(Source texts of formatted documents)

┌────────

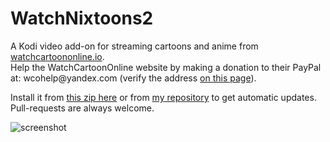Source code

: # WatchNixtoons2

A Kodi video add-on for streaming cartoons and anime from [watchcartoononline.io](https://www.watchcartoononline.io).   
Help the WatchCartoonOnline website by making a donation to their PayPal at: wcohelp\@yandex\.com (verify the address [on this page](https://www.watchcartoononline.io/contact)).  

Install it from [this zip here](https://github.com/doko-desuka/plugin.video.watchnixtoons2/raw/master/plugin.video.watchnixtoons2-0.2.7.zip) or from [my repository](https://github.com/doko-desuka/doko.repository/releases) to get automatic updates.  
Pull-requests are always welcome.

![screenshot](https://images2.imgbox.com/b1/7a/wmdubsNr_o.png)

└────────

§ **PROBLEM TO WORK ON**: Your answer must be an exact repeat of the records above, with no pictures in it.

§ **PROBLEM SOLUTION**:
Source code

: # WatchNixtoons2

A Kodi video add-on for streaming cartoons and anime from [watchcartoononline.io](https://www.watchcartoononline.io).   
Help the WatchCartoonOnline website by making a donation to their PayPal at: wcohelp\@yandex\.com (verify the address [on this page](https://www.watchcartoononline.io/contact)).  

Install it from [this zip here](https://github.com/doko-desuka/plugin.video.watchnixtoons2/raw/master/plugin.video.watchnixtoons2-0.2.7.zip) or from [my repository](https://github.com/doko-desuka/doko.repository/releases) to get automatic updates.  
Pull-requests are always welcome.

![screenshot](https://images2.imgbox.com/b1/7a/wmdubsNr_o.png)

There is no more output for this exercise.